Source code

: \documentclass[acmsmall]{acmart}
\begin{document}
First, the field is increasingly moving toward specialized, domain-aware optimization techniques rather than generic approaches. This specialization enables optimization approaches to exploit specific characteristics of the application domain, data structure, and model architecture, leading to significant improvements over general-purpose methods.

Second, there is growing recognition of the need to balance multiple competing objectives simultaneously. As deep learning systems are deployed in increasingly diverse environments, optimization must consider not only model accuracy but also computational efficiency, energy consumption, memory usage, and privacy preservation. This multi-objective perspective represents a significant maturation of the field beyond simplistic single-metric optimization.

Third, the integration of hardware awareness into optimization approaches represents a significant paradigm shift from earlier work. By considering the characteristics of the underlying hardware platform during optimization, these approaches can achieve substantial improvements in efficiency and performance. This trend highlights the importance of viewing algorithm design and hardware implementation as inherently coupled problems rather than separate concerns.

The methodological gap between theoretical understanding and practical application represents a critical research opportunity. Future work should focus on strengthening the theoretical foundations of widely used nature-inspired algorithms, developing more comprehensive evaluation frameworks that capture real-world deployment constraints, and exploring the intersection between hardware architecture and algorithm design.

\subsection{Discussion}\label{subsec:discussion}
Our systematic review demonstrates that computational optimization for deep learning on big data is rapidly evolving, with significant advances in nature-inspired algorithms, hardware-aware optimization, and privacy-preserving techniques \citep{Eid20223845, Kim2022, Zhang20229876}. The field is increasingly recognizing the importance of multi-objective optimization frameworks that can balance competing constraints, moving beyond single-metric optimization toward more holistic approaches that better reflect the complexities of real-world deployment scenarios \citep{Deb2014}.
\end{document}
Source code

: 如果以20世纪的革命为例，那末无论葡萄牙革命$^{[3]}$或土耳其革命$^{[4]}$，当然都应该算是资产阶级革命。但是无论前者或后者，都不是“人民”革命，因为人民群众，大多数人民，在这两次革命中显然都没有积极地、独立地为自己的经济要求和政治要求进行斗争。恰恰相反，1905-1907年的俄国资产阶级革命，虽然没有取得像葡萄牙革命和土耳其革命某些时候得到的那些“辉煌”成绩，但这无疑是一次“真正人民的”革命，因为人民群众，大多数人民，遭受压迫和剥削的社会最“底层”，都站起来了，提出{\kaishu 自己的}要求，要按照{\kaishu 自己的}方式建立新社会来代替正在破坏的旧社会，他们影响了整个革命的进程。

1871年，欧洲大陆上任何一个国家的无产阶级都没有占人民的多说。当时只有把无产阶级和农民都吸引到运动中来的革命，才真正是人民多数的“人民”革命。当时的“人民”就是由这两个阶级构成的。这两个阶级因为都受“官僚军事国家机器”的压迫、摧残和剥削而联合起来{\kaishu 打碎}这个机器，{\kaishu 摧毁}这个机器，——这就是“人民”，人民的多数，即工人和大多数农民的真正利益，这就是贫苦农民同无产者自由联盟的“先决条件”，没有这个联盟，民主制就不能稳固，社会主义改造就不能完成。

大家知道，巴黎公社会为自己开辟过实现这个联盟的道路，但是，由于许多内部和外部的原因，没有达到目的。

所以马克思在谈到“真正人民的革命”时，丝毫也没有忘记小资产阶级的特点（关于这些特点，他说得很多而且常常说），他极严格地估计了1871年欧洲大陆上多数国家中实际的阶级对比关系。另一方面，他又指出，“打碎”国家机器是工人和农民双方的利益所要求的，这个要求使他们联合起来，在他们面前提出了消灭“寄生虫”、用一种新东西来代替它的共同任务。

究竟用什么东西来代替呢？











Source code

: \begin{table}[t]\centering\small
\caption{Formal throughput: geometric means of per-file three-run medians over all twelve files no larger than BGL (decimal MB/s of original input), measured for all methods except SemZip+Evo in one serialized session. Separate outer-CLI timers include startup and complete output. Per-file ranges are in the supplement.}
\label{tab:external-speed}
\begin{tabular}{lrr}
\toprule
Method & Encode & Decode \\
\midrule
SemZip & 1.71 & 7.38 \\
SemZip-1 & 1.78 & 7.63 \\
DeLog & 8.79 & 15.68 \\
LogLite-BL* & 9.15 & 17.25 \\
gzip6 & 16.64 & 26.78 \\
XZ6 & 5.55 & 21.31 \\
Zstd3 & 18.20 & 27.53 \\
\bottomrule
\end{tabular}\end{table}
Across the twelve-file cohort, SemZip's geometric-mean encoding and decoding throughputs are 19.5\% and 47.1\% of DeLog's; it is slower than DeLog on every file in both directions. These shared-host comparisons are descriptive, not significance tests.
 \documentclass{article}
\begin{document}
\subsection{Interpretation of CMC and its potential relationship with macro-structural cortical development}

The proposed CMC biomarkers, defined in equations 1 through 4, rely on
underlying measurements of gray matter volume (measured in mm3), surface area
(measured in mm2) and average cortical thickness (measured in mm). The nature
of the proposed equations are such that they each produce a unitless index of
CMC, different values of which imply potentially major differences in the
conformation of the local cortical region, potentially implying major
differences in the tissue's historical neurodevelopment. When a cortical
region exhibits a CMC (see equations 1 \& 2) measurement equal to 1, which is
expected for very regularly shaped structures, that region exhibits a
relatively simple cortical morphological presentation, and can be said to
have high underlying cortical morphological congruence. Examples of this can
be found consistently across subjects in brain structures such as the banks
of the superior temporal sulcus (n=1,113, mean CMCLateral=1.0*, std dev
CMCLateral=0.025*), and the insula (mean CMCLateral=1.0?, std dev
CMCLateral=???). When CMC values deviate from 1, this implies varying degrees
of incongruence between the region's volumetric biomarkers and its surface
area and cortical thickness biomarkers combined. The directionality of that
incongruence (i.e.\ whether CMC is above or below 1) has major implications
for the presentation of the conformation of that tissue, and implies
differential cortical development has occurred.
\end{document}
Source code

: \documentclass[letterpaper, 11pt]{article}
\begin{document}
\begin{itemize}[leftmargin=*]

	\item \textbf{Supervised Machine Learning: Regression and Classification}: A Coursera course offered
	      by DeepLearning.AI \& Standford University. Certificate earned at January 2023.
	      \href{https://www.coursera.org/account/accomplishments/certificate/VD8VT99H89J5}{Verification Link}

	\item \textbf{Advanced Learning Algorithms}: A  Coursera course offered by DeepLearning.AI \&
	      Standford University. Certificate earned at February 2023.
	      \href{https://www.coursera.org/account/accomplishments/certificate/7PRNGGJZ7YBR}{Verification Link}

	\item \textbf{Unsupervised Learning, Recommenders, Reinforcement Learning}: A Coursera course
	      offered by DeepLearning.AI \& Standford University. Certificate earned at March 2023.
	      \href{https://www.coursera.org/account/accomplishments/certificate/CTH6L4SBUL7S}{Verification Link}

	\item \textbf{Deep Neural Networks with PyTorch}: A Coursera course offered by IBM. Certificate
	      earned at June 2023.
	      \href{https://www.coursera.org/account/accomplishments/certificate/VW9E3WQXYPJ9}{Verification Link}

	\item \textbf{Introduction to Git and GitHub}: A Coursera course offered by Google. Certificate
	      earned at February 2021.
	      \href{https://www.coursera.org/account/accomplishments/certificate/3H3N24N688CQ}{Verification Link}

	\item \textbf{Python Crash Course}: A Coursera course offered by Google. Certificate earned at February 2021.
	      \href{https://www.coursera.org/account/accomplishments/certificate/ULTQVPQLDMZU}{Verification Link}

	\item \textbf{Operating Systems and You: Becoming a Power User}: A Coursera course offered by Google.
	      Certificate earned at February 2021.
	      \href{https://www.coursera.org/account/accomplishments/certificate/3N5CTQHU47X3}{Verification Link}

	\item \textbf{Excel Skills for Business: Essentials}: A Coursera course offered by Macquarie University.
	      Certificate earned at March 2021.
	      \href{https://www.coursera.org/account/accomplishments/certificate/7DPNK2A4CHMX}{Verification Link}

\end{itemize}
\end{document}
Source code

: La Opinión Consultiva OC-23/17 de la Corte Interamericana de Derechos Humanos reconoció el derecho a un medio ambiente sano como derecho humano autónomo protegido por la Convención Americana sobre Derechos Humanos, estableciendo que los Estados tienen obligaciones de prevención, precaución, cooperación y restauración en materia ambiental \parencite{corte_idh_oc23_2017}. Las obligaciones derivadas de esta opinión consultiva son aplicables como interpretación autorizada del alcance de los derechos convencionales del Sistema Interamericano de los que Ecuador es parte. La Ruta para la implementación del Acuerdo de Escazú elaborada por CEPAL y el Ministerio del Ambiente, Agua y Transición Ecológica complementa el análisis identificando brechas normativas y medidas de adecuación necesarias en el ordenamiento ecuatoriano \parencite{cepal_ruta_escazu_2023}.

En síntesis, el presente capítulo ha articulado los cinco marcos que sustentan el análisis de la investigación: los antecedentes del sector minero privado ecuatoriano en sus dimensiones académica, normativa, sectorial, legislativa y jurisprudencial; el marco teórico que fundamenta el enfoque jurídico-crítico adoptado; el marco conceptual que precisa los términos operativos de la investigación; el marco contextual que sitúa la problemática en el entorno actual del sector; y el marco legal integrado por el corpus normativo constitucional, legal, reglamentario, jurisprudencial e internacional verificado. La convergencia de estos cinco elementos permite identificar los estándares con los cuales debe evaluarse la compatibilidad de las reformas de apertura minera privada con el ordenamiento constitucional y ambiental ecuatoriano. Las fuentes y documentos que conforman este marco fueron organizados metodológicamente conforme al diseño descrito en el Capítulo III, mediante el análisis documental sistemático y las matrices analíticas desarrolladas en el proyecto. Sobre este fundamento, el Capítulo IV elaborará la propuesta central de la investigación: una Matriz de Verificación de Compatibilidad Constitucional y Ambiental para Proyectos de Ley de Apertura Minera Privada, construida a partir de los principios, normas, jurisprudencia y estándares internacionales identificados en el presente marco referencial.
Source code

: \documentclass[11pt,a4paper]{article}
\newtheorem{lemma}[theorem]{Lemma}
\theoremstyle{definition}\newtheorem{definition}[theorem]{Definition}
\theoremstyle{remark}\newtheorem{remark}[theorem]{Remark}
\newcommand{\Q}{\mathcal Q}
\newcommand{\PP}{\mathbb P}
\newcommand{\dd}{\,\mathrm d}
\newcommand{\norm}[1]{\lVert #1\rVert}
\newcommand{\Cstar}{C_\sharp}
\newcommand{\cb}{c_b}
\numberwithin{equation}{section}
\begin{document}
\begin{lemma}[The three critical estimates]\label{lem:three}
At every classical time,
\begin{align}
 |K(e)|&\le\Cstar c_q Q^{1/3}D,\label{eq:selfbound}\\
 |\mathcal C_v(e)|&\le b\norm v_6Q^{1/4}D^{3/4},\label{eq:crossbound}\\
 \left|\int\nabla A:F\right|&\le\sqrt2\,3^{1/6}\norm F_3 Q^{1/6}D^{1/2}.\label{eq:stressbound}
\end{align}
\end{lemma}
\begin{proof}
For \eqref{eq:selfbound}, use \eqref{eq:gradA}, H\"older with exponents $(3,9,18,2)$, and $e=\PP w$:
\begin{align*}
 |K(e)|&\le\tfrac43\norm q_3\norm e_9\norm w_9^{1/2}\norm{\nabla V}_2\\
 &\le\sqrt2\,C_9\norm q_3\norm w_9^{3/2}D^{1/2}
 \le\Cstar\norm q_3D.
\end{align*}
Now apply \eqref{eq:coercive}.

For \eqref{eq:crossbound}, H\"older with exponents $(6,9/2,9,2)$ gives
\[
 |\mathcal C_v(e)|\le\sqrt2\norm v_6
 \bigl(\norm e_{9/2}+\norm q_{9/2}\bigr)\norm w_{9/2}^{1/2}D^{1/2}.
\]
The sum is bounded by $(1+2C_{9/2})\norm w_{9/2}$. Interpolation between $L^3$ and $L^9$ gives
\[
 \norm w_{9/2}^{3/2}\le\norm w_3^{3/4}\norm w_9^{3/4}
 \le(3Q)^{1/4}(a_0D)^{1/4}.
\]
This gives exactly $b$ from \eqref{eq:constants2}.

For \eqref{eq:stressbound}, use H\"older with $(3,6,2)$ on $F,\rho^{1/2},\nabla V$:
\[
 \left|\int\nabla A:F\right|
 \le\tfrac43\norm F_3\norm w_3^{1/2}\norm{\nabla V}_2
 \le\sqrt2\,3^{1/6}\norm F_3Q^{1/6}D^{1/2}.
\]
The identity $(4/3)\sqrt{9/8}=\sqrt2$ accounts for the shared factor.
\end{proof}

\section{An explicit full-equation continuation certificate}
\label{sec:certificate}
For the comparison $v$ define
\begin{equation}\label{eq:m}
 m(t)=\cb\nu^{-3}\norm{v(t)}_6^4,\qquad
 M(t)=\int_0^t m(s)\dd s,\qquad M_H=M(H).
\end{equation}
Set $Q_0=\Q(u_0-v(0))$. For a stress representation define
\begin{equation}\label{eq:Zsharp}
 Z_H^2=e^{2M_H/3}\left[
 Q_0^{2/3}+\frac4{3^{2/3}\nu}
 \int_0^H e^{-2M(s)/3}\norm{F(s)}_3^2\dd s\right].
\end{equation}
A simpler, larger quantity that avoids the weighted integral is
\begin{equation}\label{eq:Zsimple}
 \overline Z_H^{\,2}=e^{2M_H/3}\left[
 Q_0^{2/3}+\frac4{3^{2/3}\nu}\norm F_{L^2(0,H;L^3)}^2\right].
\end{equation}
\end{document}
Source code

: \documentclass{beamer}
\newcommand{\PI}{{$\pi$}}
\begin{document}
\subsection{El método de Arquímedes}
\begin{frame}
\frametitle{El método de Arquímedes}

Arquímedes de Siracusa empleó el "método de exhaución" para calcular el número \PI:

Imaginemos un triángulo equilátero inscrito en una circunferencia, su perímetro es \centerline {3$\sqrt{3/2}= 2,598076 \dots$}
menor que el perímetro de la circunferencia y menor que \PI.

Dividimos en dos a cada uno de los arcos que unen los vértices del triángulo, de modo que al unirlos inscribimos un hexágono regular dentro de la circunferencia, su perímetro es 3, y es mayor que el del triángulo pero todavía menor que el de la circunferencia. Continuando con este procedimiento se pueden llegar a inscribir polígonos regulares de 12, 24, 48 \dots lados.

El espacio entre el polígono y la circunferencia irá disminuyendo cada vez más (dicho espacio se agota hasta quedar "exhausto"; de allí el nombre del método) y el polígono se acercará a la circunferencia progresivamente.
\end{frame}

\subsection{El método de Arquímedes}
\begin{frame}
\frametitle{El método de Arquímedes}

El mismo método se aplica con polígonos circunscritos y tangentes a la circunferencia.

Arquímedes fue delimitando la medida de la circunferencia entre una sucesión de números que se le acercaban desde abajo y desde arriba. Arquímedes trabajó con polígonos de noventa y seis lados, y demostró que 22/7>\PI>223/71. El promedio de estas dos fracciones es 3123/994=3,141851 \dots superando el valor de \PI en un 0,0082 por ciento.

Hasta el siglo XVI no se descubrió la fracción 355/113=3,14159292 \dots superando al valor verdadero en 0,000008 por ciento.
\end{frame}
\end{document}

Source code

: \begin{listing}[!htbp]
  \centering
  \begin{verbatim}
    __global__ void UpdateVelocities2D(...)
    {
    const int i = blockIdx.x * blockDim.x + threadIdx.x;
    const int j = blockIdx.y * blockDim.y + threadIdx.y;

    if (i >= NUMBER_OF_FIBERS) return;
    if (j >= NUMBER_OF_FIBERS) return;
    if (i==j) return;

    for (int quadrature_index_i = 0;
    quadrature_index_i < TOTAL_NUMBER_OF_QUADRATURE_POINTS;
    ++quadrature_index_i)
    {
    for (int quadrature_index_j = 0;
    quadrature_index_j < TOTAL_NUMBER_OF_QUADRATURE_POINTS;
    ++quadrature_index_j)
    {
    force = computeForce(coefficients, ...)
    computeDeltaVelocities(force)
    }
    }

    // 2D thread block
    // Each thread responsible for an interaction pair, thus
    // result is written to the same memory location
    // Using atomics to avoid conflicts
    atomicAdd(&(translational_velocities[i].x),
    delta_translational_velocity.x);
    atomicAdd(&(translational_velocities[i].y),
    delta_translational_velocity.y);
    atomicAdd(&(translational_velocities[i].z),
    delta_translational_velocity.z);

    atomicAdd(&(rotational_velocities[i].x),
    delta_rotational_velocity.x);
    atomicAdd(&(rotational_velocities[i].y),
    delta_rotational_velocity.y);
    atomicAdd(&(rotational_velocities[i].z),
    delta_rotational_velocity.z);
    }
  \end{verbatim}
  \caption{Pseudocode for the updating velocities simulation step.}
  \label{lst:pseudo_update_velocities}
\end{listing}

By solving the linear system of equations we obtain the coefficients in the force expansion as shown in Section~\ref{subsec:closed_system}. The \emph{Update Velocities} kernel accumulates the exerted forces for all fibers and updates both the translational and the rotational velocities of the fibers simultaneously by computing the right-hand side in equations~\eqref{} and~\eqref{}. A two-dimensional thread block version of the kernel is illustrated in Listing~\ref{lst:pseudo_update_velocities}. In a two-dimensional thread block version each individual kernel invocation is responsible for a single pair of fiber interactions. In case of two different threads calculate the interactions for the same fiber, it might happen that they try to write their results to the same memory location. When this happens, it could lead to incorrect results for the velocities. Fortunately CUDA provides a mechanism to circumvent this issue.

### Work instructions
Quote exactly the stretch of lines above that starts at the first one and ends at the line with "First, the field", and nothing beyond it.

### Written response
Source code

: \documentclass[acmsmall]{acmart}
\begin{document}
First, the field is increasingly moving toward specialized, domain-aware optimization techniques rather than generic approaches. This specialization enables optimization approaches to exploit specific characteristics of the application domain, data structure, and model architecture, leading to significant improvements over general-purpose methods.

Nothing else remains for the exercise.